SQL Basic Data Manipulation

There is an overwhelming amount of data in the world. We need a way to manage that data. The most popular method for serious data storage and manipulation is to use a relational database, along with Structured Query Language (SQL). In these next posts, we're going to learn how to effectively use SQL to store, retrieve, and manipulate data. The mini-tutorial will be split into four key sections:

Basic Data Manipulation (this post)

Joins and Relationships

Primary and Foreign Keys

Transactions and ACID properties

Views Procedures and Functions

Exercises)

Other tutorials will typically start by having you download a 'toy database' to get started. This is because in real-world applications it is overwhelmingly likely that you will be querying and modifying an existing database, and rarely creating a new one from scratch. That being said, this tutorial will start with us creating a tiny database from scratch, so that we can be intimately familiar with the data and learn SQL with a 'bottom-up' approach.

Setup

The process for setting up an SQL will vary depending on which system you choose, as well as your operating system.
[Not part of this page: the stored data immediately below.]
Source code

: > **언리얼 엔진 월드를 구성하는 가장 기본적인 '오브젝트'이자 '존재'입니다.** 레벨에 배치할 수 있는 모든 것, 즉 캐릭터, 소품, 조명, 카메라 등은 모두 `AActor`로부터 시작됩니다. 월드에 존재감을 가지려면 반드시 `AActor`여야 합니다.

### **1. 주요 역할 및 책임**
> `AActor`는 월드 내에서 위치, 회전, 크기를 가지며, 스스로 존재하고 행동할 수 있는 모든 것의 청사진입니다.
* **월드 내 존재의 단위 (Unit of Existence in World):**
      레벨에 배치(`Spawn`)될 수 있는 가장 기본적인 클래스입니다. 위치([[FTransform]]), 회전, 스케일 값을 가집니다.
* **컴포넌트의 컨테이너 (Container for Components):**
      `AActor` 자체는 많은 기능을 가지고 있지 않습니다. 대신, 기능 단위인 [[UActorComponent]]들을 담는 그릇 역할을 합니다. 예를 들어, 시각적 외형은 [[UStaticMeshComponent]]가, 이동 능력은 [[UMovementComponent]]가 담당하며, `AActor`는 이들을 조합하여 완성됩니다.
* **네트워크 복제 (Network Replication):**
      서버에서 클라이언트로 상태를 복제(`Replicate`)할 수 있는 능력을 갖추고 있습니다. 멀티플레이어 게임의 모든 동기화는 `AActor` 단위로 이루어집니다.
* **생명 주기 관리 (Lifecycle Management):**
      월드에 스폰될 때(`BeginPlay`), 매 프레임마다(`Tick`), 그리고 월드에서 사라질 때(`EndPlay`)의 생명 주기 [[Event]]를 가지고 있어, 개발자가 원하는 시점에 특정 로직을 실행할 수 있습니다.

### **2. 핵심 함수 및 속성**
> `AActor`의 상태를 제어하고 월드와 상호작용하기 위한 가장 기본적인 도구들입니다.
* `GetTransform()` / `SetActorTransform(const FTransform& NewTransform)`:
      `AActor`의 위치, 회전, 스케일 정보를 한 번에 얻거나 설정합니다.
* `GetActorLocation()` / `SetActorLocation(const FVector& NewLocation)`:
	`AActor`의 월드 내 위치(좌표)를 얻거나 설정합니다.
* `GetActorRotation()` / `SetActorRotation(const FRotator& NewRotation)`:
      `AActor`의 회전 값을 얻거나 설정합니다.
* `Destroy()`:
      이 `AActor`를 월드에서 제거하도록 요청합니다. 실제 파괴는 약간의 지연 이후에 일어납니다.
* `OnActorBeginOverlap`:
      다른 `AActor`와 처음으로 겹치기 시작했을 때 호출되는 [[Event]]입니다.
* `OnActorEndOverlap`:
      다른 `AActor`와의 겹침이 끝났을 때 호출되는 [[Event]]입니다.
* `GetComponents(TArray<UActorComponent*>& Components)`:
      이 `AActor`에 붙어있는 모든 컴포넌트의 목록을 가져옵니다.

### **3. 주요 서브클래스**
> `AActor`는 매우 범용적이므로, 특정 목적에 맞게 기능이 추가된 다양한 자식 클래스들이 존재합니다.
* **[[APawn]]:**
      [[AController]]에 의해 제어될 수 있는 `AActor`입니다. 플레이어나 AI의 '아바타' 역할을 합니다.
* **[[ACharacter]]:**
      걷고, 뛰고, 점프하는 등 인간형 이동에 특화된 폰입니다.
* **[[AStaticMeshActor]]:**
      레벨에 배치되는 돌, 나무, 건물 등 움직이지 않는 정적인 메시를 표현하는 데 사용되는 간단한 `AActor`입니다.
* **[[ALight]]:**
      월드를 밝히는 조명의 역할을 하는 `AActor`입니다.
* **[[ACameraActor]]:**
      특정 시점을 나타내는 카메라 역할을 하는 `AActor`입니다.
Instead of exhaustively covering every possibility, I will simply refer you to the official installation instructions for the two most popular systems: PostgreSQL and MySQL. While I will be using PostgreSQL personally, all statements within this tutorial will also work in a MySQL database, so feel free to setup whichever one you prefer.

Creating tables and inserting data

The table is the fundamental building block of relational databases. A relational database must have at least one table (though there will almost always be many more). A table can be created as:

CREATE TABLE us_presidents (
    first_name VARCHAR(30),
    last_name VARCHAR(30),
    political_party VARCHAR(30)
);

Here we've created a table and given it the name "us_presidents". We've given the table three columns: first_name, last_name, and political_party. In SQL, we must specify the datatype of columns, be it INT, DATE, etc. In this case, we've set the datatype of each column to VARCHAR(30), meaning a string of variable length, up to 30 characters.
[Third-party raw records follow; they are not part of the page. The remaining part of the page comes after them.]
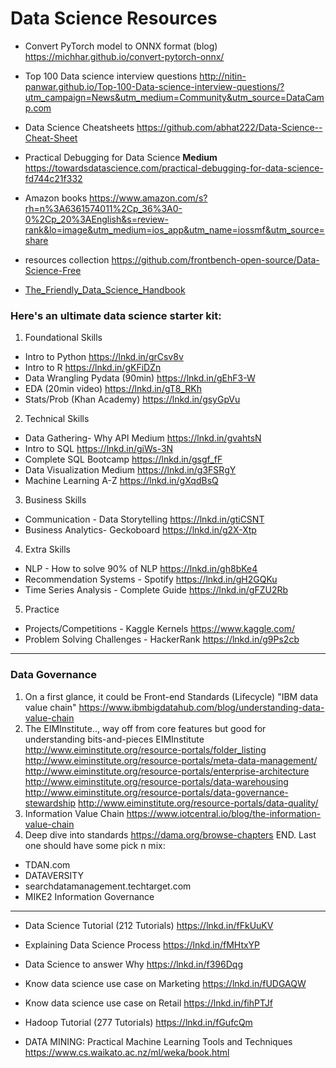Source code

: # Data Science Resources


* Convert PyTorch model to ONNX format (blog) https://michhar.github.io/convert-pytorch-onnx/
* Top 100 Data science interview questions http://nitin-panwar.github.io/Top-100-Data-science-interview-questions/?utm_campaign=News&utm_medium=Community&utm_source=DataCamp.com
* Data Science Cheatsheets https://github.com/abhat222/Data-Science--Cheat-Sheet
* Practical Debugging for Data Science **Medium** https://towardsdatascience.com/practical-debugging-for-data-science-fd744c21f332

* Amazon books https://www.amazon.com/s?rh=n%3A6361574011%2Cp_36%3A0-0%2Cp_20%3AEnglish&s=review-rank&lo=image&utm_medium=ios_app&utm_name=iossmf&utm_source=share


* resources collection https://github.com/frontbench-open-source/Data-Science-Free
* [The_Friendly_Data_Science_Handbook](books/The_Friendly_Data_Science_Handbook.pdf)

### Here's an ultimate data science starter kit:
1. Foundational Skills
* Intro to Python
https://lnkd.in/grCsv8v
* Intro to R
https://lnkd.in/gKFiDZn
* Data Wrangling Pydata (90min)
https://lnkd.in/gEhF3-W
* EDA (20min video)
https://lnkd.in/gT8_RKh
* Stats/Prob (Khan Academy)
https://lnkd.in/gsyGpVu
2. Technical Skills
* Data Gathering- Why API Medium
https://lnkd.in/gvahtsN
* Intro to SQL
https://lnkd.in/giWs-3N
* Complete SQL Bootcamp
https://lnkd.in/gsgf_fF
* Data Visualization Medium
https://lnkd.in/g3FSRgY
* Machine Learning A-Z
https://lnkd.in/gXqdBsQ
3. Business Skills
* Communication - Data Storytelling
https://lnkd.in/gtiCSNT
* Business Analytics- Geckoboard
https://lnkd.in/g2X-Xtp
4. Extra Skills
* NLP - How to solve 90% of NLP
https://lnkd.in/gh8bKe4
* Recommendation Systems - Spotify
https://lnkd.in/gH2GQKu
* Time Series Analysis - Complete Guide
https://lnkd.in/gFZU2Rb
5. Practice
* Projects/Competitions - Kaggle Kernels
https://www.kaggle.com/
* Problem Solving Challenges - HackerRank
https://lnkd.in/g9Ps2cb


---
### Data Governance
1. On a first glance, it could be Front-end Standards (Lifecycle)
"IBM data value chain"
https://www.ibmbigdatahub.com/blog/understanding-data-value-chain
2. The EIMInstitute.., way off from core features but good for understanding bits-and-pieces
EIMInstitute
http://www.eiminstitute.org/resource-portals/folder_listing
http://www.eiminstitute.org/resource-portals/meta-data-management/
http://www.eiminstitute.org/resource-portals/enterprise-architecture
http://www.eiminstitute.org/resource-portals/data-warehousing
http://www.eiminstitute.org/resource-portals/data-governance-stewardship
http://www.eiminstitute.org/resource-portals/data-quality/
3. Information Value Chain
https://www.iotcentral.io/blog/the-information-value-chain
4. Deep dive into standards
https://dama.org/browse-chapters
END. Last one should have some pick n mix:
- TDAN.com
- DATAVERSITY
- searchdatamanagement.techtarget.com
- MIKE2 Information Governance

---

* Data Science Tutorial (212 Tutorials) https://lnkd.in/fFkUuKV
* Explaining Data Science Process https://lnkd.in/fMHtxYP
* Data Science to answer Why https://lnkd.in/f396Dqg
* Know data science use case on Marketing https://lnkd.in/fUDGAQW
* Know data science use case on Retail https://lnkd.in/fihPTJf
* Hadoop Tutorial (277 Tutorials) https://lnkd.in/fGufcQm


* DATA MINING: Practical Machine Learning Tools and Techniques https://www.cs.waikato.ac.nz/ml/weka/book.html
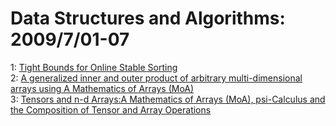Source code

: # Data Structures and Algorithms: 2009/7/01-07  
1: [Tight Bounds for Online Stable Sorting](https://doi.org/10.48550/arXiv.0907.0741)  
2: [A generalized inner and outer product of arbitrary multi-dimensional  arrays using A Mathematics of Arrays (MoA)](https://doi.org/10.48550/arXiv.0907.0792)  
3: [Tensors and n-d Arrays:A Mathematics of Arrays (MoA), psi-Calculus and  the Composition of Tensor and Array Operations](https://doi.org/10.48550/arXiv.0907.0796)  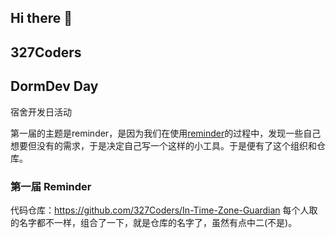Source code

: ## Hi there 👋

<!--

**Here are some ideas to get you started:**

🙋‍♀️ A short introduction - what is your organization all about?
🌈 Contribution guidelines - how can the community get involved?
👩‍💻 Useful resources - where can the community find your docs? Is there anything else the community should know?
🍿 Fun facts - what does your team eat for breakfast?
🧙 Remember, you can do mighty things with the power of [Markdown](https://docs.github.com/github/writing-on-github/getting-started-with-writing-and-formatting-on-github/basic-writing-and-formatting-syntax)
-->
## 327Coders

## DormDev Day

宿舍开发日活动

第一届的主题是reminder，是因为我们在使用[reminder](https://github.com/wjbgis/Sedentary-reminder)的过程中，发现一些自己想要但没有的需求，于是决定自己写一个这样的小工具。于是便有了这个组织和仓库。

### 第一届 Reminder

代码仓库：https://github.com/327Coders/In-Time-Zone-Guardian 每个人取的名字都不一样，组合了一下，就是仓库的名字了，虽然有点中二(不是)。
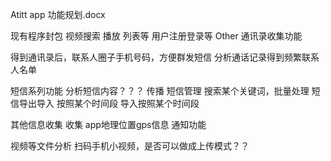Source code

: Atitt  app 功能规划.docx


现有程序封包
视频搜索 播放 列表等
用户注册登录等
Other
通讯录收集功能

得到通讯录后，联系人圈子手机号码，方便群发短信
分析通话记录得到频繁联系人名单

短信系列功能
分析短信内容？？？
传播
短信管理  搜索某个关键词，批量处理
短信导出导入 按照某个时间段
导入按照某个时间段

其他信息收集
收集 app地理位置gps信息
通知功能

视频等文件分析
扫码手机小视频，是否可以做成上传模式？？


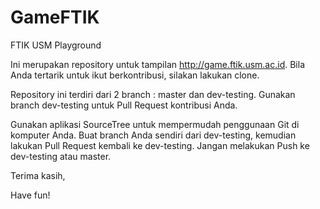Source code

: # GameFTIK
FTIK USM Playground

Ini merupakan repository untuk tampilan http://game.ftik.usm.ac.id.
Bila Anda tertarik untuk ikut berkontribusi, silakan lakukan clone.

Repository ini terdiri dari 2 branch : master dan dev-testing.
Gunakan branch dev-testing untuk Pull Request kontribusi Anda.

Gunakan aplikasi SourceTree untuk mempermudah penggunaan Git di komputer Anda.
Buat branch Anda sendiri dari dev-testing, kemudian lakukan Pull Request kembali ke dev-testing.
Jangan melakukan Push ke dev-testing atau master.

Terima kasih,

Have fun!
So we have a table, but it's currently devoid of any data. We can insert data into the table like so:

INSERT INTO us_presidents (first_name, last_name, political_party)
VALUES ('John', 'Adams', 'Federalist');
Despite being on two lines, the above is treated as a single statement, delimited by the semicolon. See the note below for more info.*
It's worth noting that despite being three separate keywords, for all intents and purposes, INSERT, INTO, and VALUES are all just part of one command. You will never use one without the other two.

We've INSERTed a row INTO the us_presidents table here. When calling the INSERT INTO statement, we must specify the table name as well as the columns of that table that correspond with the data we are inserting.

Notice how when calling INSERT INTO, we specify the columns first, then the data using the VALUES keyword. We are not required to specify the columns in the same order they appear in the table. For example:

INSERT INTO us_presidents (last_name, political_party, first_name)
VALUES ('Thomas', 'Jefferson', 'Democratic-Republican');

We just need to make sure the order of the data in the VALUES statement aligns with the order of the columns we specify.

We can also leave a column completely blank should we wish:

INSERT INTO us_presidents (first_name, last_name)
VALUES ('George', 'Washington');

We didn't specify a political party for George Washington (because he never had one, technically), so the political_party cell for him will simply be blank.

Querying data

We've been INSERTing data into a table, but up until now we haven't been able to see what we've been doing! Let's address that with the SELECT statement:

SELECT first_name, last_name, political_party
  FROM us_presidents;
first_name last_name political_party
John Adams Federalist
Thomas Jefferson Democratic-Republican
George Washington  

(3 rows)

In cases such as this, where we are SELECTing every column from a table, you can use the wildcard (*) operator like so: SELECT * FROM us_presidents;. I'm going to avoid doing so in this tutorial to be as explicit as possible, but using it isn't "wrong" by any means.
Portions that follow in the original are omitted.